__WHAT IS BEING ASKED__. What lines of the data include the string "openresty"? Copy them all.

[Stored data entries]
::::::

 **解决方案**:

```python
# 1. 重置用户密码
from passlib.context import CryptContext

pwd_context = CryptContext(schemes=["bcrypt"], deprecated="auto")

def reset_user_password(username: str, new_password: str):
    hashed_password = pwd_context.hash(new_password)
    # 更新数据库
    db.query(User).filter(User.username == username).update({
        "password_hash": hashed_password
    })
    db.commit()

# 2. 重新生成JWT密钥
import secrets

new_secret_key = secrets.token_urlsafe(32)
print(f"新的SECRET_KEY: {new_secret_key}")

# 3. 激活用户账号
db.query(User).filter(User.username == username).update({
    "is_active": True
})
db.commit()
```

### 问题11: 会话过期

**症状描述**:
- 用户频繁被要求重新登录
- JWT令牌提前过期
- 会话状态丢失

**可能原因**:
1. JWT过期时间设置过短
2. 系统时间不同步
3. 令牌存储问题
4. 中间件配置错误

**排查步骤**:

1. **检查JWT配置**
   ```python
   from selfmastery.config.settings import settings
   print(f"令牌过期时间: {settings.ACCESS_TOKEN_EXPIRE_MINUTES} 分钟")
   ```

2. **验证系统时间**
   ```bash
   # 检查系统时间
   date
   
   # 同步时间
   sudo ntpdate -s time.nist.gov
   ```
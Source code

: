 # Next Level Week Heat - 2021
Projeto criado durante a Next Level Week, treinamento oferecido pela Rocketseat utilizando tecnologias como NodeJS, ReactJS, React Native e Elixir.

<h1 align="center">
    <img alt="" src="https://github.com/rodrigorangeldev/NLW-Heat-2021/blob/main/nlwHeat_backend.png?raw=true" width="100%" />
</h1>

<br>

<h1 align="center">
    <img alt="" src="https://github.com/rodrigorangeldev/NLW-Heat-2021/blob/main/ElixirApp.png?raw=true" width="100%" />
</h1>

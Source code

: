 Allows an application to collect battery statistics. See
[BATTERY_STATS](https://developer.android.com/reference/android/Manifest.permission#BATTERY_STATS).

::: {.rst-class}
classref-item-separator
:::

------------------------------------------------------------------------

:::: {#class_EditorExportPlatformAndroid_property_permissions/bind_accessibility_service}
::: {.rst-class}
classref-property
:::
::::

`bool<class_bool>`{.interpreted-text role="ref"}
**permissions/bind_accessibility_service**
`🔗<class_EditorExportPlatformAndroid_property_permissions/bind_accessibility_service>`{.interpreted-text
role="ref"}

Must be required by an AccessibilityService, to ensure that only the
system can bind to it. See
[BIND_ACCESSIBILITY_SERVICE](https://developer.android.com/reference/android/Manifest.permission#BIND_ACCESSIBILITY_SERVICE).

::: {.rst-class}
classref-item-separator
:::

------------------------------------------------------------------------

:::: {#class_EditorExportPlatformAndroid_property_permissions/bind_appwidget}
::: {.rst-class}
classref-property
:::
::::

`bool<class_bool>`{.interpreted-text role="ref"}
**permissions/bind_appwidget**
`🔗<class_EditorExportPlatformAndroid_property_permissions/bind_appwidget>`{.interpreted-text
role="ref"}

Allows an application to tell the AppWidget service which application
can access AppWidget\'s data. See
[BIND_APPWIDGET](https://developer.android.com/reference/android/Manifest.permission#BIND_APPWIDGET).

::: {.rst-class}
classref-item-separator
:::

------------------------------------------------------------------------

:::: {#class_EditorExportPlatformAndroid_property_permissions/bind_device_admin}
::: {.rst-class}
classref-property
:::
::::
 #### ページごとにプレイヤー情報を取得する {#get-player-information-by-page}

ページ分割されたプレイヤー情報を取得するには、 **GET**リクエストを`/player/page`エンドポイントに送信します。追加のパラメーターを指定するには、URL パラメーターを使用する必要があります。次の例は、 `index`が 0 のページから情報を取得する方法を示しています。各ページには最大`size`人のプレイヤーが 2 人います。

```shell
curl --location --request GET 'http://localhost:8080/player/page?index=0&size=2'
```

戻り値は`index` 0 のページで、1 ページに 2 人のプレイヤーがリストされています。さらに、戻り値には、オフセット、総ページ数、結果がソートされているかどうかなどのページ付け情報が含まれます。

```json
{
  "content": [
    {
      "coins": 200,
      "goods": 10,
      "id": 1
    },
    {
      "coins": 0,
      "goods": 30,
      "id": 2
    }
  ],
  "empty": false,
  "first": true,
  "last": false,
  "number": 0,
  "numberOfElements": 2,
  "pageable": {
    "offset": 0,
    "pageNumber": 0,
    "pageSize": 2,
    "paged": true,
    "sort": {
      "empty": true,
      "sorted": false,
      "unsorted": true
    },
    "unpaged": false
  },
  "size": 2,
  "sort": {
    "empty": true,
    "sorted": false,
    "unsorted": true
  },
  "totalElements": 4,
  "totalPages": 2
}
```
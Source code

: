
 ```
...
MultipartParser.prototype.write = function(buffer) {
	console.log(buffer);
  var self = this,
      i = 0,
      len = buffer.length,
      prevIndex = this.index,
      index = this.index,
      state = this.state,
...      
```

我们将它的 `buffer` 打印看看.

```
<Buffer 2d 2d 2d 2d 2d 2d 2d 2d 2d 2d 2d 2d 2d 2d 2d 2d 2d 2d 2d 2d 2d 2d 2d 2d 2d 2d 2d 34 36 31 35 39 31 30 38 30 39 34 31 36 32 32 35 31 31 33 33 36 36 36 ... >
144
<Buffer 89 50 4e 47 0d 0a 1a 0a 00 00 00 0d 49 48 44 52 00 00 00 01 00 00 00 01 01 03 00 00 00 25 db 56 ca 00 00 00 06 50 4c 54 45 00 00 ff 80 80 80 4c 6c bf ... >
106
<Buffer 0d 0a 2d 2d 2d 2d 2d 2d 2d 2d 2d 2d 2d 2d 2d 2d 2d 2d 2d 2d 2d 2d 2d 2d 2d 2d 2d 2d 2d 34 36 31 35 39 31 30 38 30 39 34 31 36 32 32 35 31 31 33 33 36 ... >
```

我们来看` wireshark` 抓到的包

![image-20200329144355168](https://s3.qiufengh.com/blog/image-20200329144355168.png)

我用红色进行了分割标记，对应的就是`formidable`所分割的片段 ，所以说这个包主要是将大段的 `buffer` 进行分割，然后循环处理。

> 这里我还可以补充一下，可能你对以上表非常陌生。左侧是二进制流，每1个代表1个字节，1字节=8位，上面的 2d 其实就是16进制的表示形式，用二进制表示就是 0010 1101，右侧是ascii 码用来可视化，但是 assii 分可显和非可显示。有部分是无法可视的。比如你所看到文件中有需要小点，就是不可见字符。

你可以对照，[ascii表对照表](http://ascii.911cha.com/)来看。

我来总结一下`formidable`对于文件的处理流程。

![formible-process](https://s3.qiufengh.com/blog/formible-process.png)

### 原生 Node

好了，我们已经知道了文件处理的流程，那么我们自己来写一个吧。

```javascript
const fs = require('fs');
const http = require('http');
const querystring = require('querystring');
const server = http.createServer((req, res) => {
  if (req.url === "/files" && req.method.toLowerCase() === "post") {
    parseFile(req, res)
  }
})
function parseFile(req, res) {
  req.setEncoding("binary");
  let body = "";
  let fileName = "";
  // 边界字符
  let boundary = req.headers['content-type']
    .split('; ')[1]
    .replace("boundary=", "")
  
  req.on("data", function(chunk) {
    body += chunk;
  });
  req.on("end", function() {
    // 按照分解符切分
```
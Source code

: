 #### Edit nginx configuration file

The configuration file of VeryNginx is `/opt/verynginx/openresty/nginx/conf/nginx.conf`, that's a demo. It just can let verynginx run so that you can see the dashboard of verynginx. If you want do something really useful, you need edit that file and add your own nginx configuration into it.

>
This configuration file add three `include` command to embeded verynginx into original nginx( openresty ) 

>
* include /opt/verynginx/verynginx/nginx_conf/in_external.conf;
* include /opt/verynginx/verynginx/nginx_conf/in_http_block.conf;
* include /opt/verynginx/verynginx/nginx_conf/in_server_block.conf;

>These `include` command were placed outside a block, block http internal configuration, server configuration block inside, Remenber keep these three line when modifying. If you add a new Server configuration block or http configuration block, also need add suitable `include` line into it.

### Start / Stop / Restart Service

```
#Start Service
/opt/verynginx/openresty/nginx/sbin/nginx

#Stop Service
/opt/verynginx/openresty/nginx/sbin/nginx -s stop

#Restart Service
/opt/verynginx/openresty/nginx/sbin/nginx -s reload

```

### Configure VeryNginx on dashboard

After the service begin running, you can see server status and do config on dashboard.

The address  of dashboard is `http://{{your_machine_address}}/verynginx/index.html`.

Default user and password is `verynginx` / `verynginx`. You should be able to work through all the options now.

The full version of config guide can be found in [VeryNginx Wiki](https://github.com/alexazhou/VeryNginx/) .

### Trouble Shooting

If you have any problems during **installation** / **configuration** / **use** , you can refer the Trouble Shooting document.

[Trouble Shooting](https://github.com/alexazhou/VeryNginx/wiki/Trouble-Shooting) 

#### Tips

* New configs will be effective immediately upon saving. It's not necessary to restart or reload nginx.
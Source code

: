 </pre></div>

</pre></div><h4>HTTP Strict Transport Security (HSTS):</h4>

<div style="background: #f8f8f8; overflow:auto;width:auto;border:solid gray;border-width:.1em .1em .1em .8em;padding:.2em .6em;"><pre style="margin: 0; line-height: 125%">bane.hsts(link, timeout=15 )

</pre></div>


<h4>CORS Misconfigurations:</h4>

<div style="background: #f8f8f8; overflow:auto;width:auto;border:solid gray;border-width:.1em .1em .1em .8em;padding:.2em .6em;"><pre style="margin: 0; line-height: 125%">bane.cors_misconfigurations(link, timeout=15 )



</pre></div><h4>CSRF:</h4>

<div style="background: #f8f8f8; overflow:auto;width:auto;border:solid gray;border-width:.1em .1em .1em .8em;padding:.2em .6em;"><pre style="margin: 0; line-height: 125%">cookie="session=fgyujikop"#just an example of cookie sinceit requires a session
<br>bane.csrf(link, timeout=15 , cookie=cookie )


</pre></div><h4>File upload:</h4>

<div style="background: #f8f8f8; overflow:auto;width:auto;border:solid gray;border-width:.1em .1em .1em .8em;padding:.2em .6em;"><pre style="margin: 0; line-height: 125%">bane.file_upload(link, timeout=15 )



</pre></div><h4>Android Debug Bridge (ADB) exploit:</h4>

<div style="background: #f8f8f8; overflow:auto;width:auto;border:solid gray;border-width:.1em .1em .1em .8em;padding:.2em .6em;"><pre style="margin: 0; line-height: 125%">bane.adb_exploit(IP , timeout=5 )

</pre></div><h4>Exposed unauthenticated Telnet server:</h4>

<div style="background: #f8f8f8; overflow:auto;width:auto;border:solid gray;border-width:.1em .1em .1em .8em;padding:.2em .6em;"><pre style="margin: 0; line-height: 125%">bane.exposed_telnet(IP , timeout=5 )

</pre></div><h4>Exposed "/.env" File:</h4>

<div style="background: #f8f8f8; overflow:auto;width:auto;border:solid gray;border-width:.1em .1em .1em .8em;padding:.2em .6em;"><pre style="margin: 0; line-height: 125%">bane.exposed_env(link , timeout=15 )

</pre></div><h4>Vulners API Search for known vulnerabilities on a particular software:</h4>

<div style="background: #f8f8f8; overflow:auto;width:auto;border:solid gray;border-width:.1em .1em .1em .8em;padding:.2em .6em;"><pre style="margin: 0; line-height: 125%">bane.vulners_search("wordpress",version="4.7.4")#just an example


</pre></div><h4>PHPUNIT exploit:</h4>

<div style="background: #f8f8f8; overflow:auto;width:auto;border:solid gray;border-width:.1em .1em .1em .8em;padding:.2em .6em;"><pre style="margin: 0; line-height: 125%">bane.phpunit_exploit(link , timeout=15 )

::::::

__ANSWER TO THE EXERCISE__.
The configuration file of VeryNginx is `/opt/verynginx/openresty/nginx/conf/nginx.conf`, that's a demo. It just can let verynginx run so that you can see the dashboard of verynginx. If you want do something really useful, you need edit that file and add your own nginx configuration into it.
This configuration file add three `include` command to embeded verynginx into original nginx( openresty ) 
/opt/verynginx/openresty/nginx/sbin/nginx
/opt/verynginx/openresty/nginx/sbin/nginx -s stop
/opt/verynginx/openresty/nginx/sbin/nginx -s reload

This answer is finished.